Time for summer holidays

It is time for holidays. So a bit of desk cleaning and that's it. Two weeks for giving up with databases, Java, Python... projects, plannings and budgets. I am taking my portable of course, but that's basically for emergency only...

I finished my first Tony Buzan book. This was a bit general - the french title 'une tête bien faite', I think the original title is 'use your head', the book goes over fast reading, memory and mind-mappings (a subject I like more and more).

There is a lot to say about these subjects and Tony Buzan has written books dedicated to each of them -- I will continue investigating.

Following Tony Buzan recommendations, mind-maps should be graphical (including graphic but also being smartly shaped) and coloured. It is a shame that all software tools that I have see currently are implementing very regular organisation pattern and don't promote that much colors and graphics. Anyway, I recommend you this book.

On the Open ERP front line, I finished a small doc concerning Initial Analysis - see previous post and what to prepare to have good, constructive interviews sessions with business processes owners. Tiny provided me three mind-maps. A good start but I will try to develop mine for the next project...

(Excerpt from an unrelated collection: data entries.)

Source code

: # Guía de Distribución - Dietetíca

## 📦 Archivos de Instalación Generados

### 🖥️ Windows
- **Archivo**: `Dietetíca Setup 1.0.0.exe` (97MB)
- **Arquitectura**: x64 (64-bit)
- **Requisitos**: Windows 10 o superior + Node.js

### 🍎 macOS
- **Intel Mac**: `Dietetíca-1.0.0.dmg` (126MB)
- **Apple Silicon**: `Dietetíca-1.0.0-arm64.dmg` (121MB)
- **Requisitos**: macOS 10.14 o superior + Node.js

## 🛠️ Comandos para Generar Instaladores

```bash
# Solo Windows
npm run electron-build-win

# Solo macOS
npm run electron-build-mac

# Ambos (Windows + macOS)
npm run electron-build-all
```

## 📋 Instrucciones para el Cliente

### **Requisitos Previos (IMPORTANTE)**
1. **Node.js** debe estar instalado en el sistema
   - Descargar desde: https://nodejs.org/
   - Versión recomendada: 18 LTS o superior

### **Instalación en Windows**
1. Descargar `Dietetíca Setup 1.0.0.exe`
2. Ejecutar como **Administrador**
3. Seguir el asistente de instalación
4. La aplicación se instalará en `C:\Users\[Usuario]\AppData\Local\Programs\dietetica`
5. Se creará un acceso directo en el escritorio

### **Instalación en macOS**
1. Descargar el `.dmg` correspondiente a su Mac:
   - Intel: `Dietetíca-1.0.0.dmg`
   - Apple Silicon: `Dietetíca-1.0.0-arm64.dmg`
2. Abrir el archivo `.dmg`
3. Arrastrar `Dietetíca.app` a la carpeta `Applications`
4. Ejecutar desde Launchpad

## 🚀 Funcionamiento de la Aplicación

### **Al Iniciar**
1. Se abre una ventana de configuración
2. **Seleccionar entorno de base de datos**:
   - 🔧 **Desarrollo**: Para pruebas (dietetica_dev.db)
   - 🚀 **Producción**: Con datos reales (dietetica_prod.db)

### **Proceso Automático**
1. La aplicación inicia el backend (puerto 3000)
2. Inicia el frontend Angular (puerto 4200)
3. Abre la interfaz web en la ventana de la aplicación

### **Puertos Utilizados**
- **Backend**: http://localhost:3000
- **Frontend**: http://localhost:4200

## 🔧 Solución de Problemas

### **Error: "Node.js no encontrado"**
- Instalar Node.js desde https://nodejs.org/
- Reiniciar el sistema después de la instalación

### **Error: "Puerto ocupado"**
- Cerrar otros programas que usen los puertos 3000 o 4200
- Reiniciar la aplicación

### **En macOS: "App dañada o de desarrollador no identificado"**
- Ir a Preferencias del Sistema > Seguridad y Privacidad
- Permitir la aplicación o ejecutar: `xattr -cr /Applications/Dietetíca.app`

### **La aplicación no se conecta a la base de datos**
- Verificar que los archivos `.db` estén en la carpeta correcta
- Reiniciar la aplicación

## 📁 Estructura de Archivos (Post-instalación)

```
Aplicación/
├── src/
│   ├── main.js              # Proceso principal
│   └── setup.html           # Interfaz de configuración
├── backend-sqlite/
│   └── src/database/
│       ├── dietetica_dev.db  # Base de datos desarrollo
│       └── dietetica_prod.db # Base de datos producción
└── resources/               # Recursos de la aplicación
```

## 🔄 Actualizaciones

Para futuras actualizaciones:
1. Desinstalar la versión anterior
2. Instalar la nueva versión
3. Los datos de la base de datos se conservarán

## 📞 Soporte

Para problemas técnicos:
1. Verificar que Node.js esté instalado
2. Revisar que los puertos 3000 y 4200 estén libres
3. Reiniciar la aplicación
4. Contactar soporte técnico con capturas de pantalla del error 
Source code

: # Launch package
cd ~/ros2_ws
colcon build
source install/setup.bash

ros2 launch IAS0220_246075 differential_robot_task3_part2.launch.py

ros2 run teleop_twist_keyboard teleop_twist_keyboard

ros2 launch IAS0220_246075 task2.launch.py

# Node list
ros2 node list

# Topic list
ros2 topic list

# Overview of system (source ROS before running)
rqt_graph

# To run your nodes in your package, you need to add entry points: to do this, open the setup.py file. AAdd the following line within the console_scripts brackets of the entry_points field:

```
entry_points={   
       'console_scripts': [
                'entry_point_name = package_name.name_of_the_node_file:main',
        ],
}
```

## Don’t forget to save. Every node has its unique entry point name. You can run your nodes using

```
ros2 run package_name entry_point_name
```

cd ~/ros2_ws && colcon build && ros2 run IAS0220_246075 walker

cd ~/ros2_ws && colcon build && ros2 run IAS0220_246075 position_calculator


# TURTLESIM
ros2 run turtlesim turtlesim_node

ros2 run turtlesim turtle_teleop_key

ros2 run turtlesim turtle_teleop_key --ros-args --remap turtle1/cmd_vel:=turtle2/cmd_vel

I have done a bit of testing with Python, but I had not time to finish my test software - submitting HTML forms to a Joomla web site. Hm that will be for August I guess...

Finally I am taking with me 'Everything is Miscellaneous' - ' The power of the new digital disorder' from David Weinberger. Social aspects of the web is fascinating and I hope to work more on it later this year...




So I hope to come back rested and a bit smarter - what a plan !

Friday, July 17, 2009

Open ERP - Methodology - Project layout

As I am working on a well sized Open ERP project, it is now good time to build extra material concerning the project methodology.

The idea is basically to perform a a first analysis and then provide the customer with a fixed budget. The purpose of this initial analysis is not to get all details but to list identify business activities.

Wednesday, July 15, 2009

Python map



Is this blog not better now with graphic... :-)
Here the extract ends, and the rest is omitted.